For the family environment, which is also affected by these measures, this can also lead to mistrust, fear, and/or distancing from the state or state institutions such as the youth welfare office, the police, etc. However, the families and social environment of the returnees are of central importance for deradicalization work and should therefore be won over as potential partners. In most cases, they have the closest relationship to the returnees after their return and can therefore best influence further development. Especially in those cases where there is no direct contact between the person and the counseling center before the return, this is the only way to come into direct contact with the person without a forced context and to start counseling if desired.
The long stay in the camps is very harmful to the children of those affected. Due to their situation, they often have health problems and are often not developed in line with their age. Psychosocial abnormalities can already be detected in some of these children. Save the Children already pointed out in February 2019 that these children need long-term psychological help to cope with what they have experienced. Especially children between the ages of ten and 14 years of age experience nervousness, withdrawal, aggression, nightmares, and night-time wetting.
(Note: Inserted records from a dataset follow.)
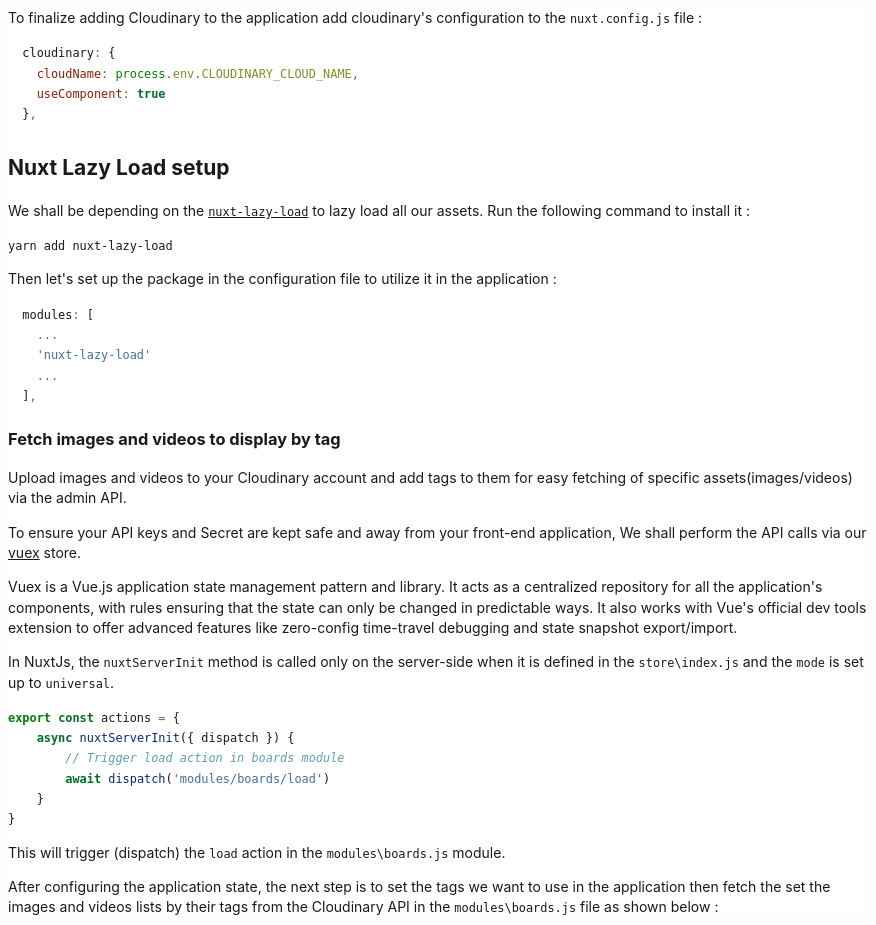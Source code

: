 To finalize adding Cloudinary to the application add cloudinary's configuration to the `nuxt.config.js` file :

```nuxt.config.js
  cloudinary: {
    cloudName: process.env.CLOUDINARY_CLOUD_NAME,
    useComponent: true
  },
```

## Nuxt Lazy Load setup

We shall be depending on the [`nuxt-lazy-load`](https://www.npmjs.com/package/nuxt-lazy-load) to lazy load all our assets. Run the following command to install it :

```install
yarn add nuxt-lazy-load
```

Then let's set up the package in the configuration file to utilize it in the application :

```nuxt.config.js
  modules: [
    ...
    'nuxt-lazy-load'
    ...
  ],
```

### Fetch images and videos to display by tag

Upload images and videos to your Cloudinary account and add tags to them for easy fetching of specific assets(images/videos) via the admin API.

To ensure your API keys and Secret are kept safe and away from your front-end application, We shall perform the API calls via our [vuex](https://vuex.vuejs.org/) store.

Vuex is a Vue.js application state management pattern and library. It acts as a centralized repository for all the application's components, with rules ensuring that the state can only be changed in predictable ways. It also works with Vue's official dev tools extension to offer advanced features like zero-config time-travel debugging and state snapshot export/import.

In NuxtJs, the `nuxtServerInit` method is called only on the server-side when it is defined in the `store\index.js` and the `mode` is set up to `universal`.

```store\index.js
export const actions = {
    async nuxtServerInit({ dispatch }) {
        // Trigger load action in boards module
        await dispatch('modules/boards/load')
    }
}
```

This will trigger (dispatch) the `load` action in the `modules\boards.js` module.

After configuring the application state, the next step is to set the tags we want to use in the application then fetch the set the images and videos lists by their tags from the Cloudinary API in the `modules\boards.js` file as shown below :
Many of the German children are still very small (often under four years of age) and therefore do not yet understand the situation. This changes the longer the children are left in the camps. In addition to the physical and psychological deficits, there is ideological indoctrination. As the children grow older, they become more receptive to the ideology or the automatic imprint of the dominant social environment. Even though the women, some of whom are distanced, try to keep their children away from ideological influences in the camps, this is only partially successful and can leave its marks on the children.
It remains to be seen what consequences the long stay in the camps will have for German society if these women and their children should return one day. From the point of view of the HAYAT counseling center, it is very damaging to leave the women and especially the children in this ideological environment and not to offer them any alternative. The children are still very small and good reintegration into society would still be possible at this time. It is unclear, however, what this might look like after several years of ideological indoctrination and influence. Therefore, the return of these women and children should be carried out quickly, if only for security reasons. The experiences of Guantanamo and Abu Ghraib have already clearly shown in the past that the joint internment of radical individuals is not a good solution, but only generates more radicalism.